▶ ASSIGNMENT: Retype each line below precisely and omit all images.
________________
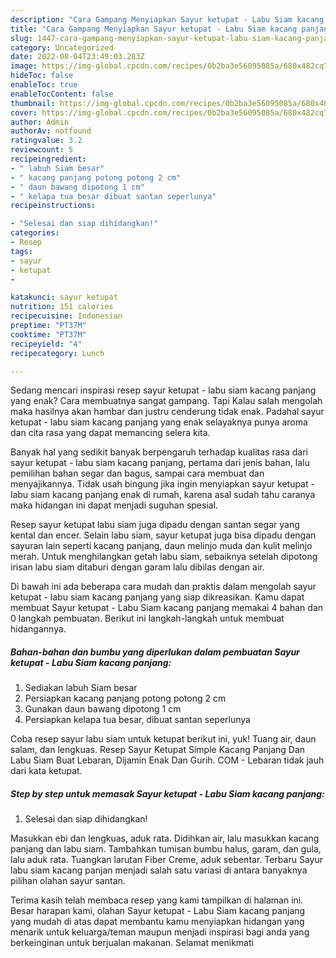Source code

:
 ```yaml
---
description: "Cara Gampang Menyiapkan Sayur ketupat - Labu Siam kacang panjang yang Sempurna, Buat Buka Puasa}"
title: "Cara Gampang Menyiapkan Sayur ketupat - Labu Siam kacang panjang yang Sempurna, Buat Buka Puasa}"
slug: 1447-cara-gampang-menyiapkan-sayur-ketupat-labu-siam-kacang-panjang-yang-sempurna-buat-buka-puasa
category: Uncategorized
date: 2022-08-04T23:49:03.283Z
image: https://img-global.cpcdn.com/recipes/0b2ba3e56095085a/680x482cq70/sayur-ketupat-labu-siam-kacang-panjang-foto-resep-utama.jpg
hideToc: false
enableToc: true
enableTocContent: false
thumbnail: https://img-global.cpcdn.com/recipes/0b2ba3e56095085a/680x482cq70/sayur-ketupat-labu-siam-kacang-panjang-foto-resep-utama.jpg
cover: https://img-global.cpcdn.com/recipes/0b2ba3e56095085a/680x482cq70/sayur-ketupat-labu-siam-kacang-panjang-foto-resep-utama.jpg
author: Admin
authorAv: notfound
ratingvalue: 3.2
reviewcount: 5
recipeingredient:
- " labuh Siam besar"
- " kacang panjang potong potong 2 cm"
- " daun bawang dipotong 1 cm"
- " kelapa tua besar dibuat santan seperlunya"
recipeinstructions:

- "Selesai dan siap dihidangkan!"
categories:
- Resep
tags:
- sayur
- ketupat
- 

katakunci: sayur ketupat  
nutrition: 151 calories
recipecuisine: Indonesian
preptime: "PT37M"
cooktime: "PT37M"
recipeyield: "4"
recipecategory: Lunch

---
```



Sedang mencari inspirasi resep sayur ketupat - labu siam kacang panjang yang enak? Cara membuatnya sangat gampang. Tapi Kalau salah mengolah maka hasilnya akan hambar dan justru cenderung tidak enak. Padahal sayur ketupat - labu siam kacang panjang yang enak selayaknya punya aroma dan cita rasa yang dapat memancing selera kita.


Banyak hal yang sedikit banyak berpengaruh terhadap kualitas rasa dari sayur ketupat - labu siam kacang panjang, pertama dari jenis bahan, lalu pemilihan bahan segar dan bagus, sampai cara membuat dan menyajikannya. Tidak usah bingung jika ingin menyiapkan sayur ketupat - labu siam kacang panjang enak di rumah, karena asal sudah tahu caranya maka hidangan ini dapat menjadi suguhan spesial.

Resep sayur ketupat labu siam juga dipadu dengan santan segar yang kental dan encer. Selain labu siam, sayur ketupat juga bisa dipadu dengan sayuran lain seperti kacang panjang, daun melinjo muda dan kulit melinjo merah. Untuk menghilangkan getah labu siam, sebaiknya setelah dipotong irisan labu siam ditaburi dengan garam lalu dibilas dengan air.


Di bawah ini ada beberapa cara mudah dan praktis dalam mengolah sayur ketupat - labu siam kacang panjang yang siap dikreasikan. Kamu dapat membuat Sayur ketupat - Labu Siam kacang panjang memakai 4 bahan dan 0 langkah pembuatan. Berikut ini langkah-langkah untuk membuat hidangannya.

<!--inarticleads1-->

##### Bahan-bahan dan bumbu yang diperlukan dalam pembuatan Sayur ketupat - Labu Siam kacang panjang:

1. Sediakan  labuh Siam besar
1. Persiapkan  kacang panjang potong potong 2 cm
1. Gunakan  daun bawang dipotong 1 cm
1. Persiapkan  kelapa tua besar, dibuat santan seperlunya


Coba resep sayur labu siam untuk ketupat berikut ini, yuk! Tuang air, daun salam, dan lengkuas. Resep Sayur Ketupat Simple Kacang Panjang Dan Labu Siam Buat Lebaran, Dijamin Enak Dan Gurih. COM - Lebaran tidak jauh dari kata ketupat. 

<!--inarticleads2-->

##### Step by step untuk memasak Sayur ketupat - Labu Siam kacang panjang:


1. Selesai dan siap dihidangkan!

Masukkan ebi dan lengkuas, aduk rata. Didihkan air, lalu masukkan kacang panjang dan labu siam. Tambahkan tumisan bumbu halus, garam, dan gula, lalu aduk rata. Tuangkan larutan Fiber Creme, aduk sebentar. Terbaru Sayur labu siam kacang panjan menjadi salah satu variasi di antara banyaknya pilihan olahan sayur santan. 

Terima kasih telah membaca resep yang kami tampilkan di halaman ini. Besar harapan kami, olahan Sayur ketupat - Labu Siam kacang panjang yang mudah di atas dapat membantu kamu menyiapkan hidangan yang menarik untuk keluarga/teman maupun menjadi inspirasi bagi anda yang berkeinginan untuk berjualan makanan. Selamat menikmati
________________
▶ RESULT FOR THIS EXERCISE:
Source code

:
 ```yaml
---
description: "Cara Gampang Menyiapkan Sayur ketupat - Labu Siam kacang panjang yang Sempurna, Buat Buka Puasa}"
title: "Cara Gampang Menyiapkan Sayur ketupat - Labu Siam kacang panjang yang Sempurna, Buat Buka Puasa}"
slug: 1447-cara-gampang-menyiapkan-sayur-ketupat-labu-siam-kacang-panjang-yang-sempurna-buat-buka-puasa
category: Uncategorized
date: 2022-08-04T23:49:03.283Z
image: https://img-global.cpcdn.com/recipes/0b2ba3e56095085a/680x482cq70/sayur-ketupat-labu-siam-kacang-panjang-foto-resep-utama.jpg
hideToc: false
enableToc: true
enableTocContent: false
thumbnail: https://img-global.cpcdn.com/recipes/0b2ba3e56095085a/680x482cq70/sayur-ketupat-labu-siam-kacang-panjang-foto-resep-utama.jpg
cover: https://img-global.cpcdn.com/recipes/0b2ba3e56095085a/680x482cq70/sayur-ketupat-labu-siam-kacang-panjang-foto-resep-utama.jpg
author: Admin
authorAv: notfound
ratingvalue: 3.2
reviewcount: 5
recipeingredient:
- " labuh Siam besar"
- " kacang panjang potong potong 2 cm"
- " daun bawang dipotong 1 cm"
- " kelapa tua besar dibuat santan seperlunya"
recipeinstructions:

- "Selesai dan siap dihidangkan!"
categories:
- Resep
tags:
- sayur
- ketupat
- 

katakunci: sayur ketupat  
nutrition: 151 calories
recipecuisine: Indonesian
preptime: "PT37M"
cooktime: "PT37M"
recipeyield: "4"
recipecategory: Lunch

---
```



Sedang mencari inspirasi resep sayur ketupat - labu siam kacang panjang yang enak? Cara membuatnya sangat gampang. Tapi Kalau salah mengolah maka hasilnya akan hambar dan justru cenderung tidak enak. Padahal sayur ketupat - labu siam kacang panjang yang enak selayaknya punya aroma dan cita rasa yang dapat memancing selera kita.


Banyak hal yang sedikit banyak berpengaruh terhadap kualitas rasa dari sayur ketupat - labu siam kacang panjang, pertama dari jenis bahan, lalu pemilihan bahan segar dan bagus, sampai cara membuat dan menyajikannya. Tidak usah bingung jika ingin menyiapkan sayur ketupat - labu siam kacang panjang enak di rumah, karena asal sudah tahu caranya maka hidangan ini dapat menjadi suguhan spesial.

Resep sayur ketupat labu siam juga dipadu dengan santan segar yang kental dan encer. Selain labu siam, sayur ketupat juga bisa dipadu dengan sayuran lain seperti kacang panjang, daun melinjo muda dan kulit melinjo merah. Untuk menghilangkan getah labu siam, sebaiknya setelah dipotong irisan labu siam ditaburi dengan garam lalu dibilas dengan air.


Di bawah ini ada beberapa cara mudah dan praktis dalam mengolah sayur ketupat - labu siam kacang panjang yang siap dikreasikan. Kamu dapat membuat Sayur ketupat - Labu Siam kacang panjang memakai 4 bahan dan 0 langkah pembuatan. Berikut ini langkah-langkah untuk membuat hidangannya.

<!--inarticleads1-->

##### Bahan-bahan dan bumbu yang diperlukan dalam pembuatan Sayur ketupat - Labu Siam kacang panjang:

1. Sediakan  labuh Siam besar
1. Persiapkan  kacang panjang potong potong 2 cm
1. Gunakan  daun bawang dipotong 1 cm
1. Persiapkan  kelapa tua besar, dibuat santan seperlunya


Coba resep sayur labu siam untuk ketupat berikut ini, yuk! Tuang air, daun salam, dan lengkuas. Resep Sayur Ketupat Simple Kacang Panjang Dan Labu Siam Buat Lebaran, Dijamin Enak Dan Gurih. COM - Lebaran tidak jauh dari kata ketupat. 

<!--inarticleads2-->

##### Step by step untuk memasak Sayur ketupat - Labu Siam kacang panjang:


1. Selesai dan siap dihidangkan!

Masukkan ebi dan lengkuas, aduk rata. Didihkan air, lalu masukkan kacang panjang dan labu siam. Tambahkan tumisan bumbu halus, garam, dan gula, lalu aduk rata. Tuangkan larutan Fiber Creme, aduk sebentar. Terbaru Sayur labu siam kacang panjan menjadi salah satu variasi di antara banyaknya pilihan olahan sayur santan. 

Terima kasih telah membaca resep yang kami tampilkan di halaman ini. Besar harapan kami, olahan Sayur ketupat - Labu Siam kacang panjang yang mudah di atas dapat membantu kamu menyiapkan hidangan yang menarik untuk keluarga/teman maupun menjadi inspirasi bagi anda yang berkeinginan untuk berjualan makanan. Selamat menikmati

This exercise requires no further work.